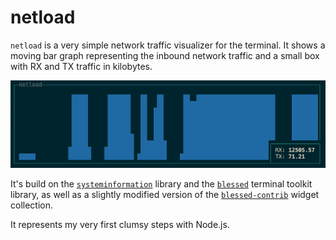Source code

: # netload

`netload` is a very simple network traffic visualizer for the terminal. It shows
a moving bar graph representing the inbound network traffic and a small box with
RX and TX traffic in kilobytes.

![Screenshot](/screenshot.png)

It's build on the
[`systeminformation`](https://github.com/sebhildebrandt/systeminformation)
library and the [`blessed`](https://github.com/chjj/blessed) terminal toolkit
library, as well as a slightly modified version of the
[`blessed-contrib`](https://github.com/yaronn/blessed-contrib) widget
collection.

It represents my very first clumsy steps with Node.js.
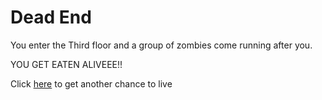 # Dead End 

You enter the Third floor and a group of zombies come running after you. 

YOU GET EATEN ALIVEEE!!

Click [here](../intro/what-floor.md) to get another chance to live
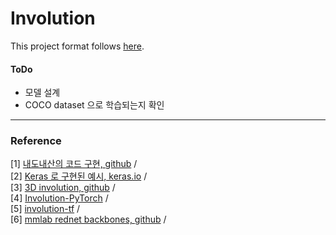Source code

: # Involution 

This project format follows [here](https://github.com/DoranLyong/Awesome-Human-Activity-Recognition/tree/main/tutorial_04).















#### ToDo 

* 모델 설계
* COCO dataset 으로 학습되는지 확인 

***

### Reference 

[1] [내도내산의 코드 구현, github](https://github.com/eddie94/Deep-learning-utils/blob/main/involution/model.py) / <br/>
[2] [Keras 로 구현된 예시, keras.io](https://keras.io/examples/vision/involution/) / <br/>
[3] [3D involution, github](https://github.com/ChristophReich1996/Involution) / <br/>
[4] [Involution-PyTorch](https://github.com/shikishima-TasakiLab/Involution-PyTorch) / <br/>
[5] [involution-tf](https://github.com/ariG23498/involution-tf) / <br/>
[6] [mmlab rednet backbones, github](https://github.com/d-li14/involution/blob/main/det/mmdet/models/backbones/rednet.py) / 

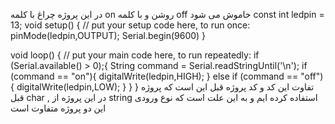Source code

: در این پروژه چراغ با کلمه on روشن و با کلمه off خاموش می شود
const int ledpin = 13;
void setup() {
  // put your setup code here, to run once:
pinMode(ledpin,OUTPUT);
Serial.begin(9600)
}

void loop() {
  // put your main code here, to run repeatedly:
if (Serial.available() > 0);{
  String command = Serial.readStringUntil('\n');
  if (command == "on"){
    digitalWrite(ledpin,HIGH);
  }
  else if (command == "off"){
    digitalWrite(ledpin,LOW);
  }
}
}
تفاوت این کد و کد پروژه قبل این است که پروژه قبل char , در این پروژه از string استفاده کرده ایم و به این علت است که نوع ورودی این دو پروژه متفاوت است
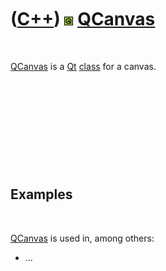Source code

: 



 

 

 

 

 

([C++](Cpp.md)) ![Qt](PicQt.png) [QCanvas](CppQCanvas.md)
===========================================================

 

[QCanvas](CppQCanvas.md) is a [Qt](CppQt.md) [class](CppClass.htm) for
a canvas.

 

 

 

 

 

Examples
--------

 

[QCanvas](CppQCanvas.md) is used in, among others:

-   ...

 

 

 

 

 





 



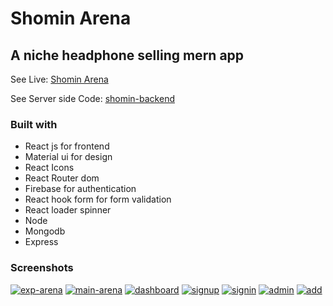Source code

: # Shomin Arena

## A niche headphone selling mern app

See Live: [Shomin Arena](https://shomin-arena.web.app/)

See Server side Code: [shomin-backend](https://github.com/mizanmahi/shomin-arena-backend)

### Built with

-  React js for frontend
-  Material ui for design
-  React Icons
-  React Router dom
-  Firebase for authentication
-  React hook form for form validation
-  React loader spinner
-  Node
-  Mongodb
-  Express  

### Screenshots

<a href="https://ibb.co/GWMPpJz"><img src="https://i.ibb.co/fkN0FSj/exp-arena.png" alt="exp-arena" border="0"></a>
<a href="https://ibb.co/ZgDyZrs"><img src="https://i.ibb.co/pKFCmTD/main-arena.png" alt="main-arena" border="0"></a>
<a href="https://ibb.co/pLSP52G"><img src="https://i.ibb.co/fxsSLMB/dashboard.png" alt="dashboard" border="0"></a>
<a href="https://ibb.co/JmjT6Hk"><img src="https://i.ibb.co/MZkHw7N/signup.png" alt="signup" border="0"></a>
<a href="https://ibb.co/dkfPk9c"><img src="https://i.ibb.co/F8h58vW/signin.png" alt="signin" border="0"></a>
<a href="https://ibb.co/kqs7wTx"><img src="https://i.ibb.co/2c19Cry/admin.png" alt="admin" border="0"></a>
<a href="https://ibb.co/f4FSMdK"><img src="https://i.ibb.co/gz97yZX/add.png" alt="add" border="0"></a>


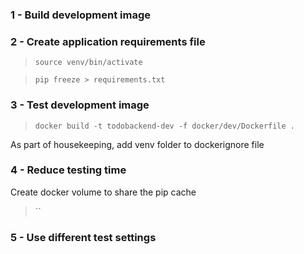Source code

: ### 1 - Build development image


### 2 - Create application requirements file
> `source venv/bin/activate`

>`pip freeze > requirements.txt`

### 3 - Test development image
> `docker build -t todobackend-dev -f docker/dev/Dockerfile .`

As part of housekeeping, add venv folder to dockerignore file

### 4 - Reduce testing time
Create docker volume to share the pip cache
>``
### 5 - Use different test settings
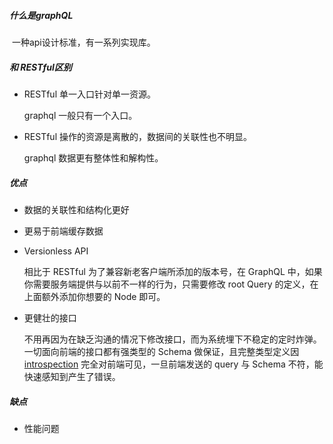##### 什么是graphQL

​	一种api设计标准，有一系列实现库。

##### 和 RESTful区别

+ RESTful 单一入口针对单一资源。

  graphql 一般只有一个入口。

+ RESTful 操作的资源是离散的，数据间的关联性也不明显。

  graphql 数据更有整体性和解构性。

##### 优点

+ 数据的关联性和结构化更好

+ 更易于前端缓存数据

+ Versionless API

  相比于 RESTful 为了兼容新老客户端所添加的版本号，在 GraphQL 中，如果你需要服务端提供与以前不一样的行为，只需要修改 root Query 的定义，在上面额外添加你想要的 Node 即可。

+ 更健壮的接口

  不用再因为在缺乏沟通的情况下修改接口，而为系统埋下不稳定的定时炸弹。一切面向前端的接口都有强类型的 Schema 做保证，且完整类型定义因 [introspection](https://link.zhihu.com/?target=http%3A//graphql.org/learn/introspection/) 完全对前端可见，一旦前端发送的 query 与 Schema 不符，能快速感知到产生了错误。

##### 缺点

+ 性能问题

==

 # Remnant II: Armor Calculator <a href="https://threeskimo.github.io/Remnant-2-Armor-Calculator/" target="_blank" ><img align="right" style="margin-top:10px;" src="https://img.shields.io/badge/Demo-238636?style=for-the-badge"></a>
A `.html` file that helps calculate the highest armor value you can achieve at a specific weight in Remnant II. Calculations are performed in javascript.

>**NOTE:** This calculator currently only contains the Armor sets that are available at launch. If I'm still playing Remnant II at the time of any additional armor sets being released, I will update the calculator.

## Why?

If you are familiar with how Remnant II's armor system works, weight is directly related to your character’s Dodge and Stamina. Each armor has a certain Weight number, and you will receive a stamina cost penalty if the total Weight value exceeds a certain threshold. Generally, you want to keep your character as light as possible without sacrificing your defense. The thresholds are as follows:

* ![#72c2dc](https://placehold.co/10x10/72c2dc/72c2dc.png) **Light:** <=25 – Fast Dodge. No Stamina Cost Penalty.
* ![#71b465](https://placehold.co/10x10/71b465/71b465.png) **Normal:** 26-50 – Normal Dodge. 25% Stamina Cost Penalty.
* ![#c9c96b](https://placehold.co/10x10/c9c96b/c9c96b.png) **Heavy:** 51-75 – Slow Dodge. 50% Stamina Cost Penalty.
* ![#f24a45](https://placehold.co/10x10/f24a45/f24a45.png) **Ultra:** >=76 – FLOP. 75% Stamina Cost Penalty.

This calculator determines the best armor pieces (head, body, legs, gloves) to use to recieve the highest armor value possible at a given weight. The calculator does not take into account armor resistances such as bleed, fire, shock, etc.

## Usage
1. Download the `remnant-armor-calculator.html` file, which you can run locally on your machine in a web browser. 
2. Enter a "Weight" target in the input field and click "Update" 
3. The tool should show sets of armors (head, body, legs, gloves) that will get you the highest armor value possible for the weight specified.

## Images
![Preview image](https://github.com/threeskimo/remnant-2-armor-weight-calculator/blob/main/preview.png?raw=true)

§ **Description of the task**:
State how many lines of the listing above include the string "that", with no words around the number.

§ **Result of the exercise**:
3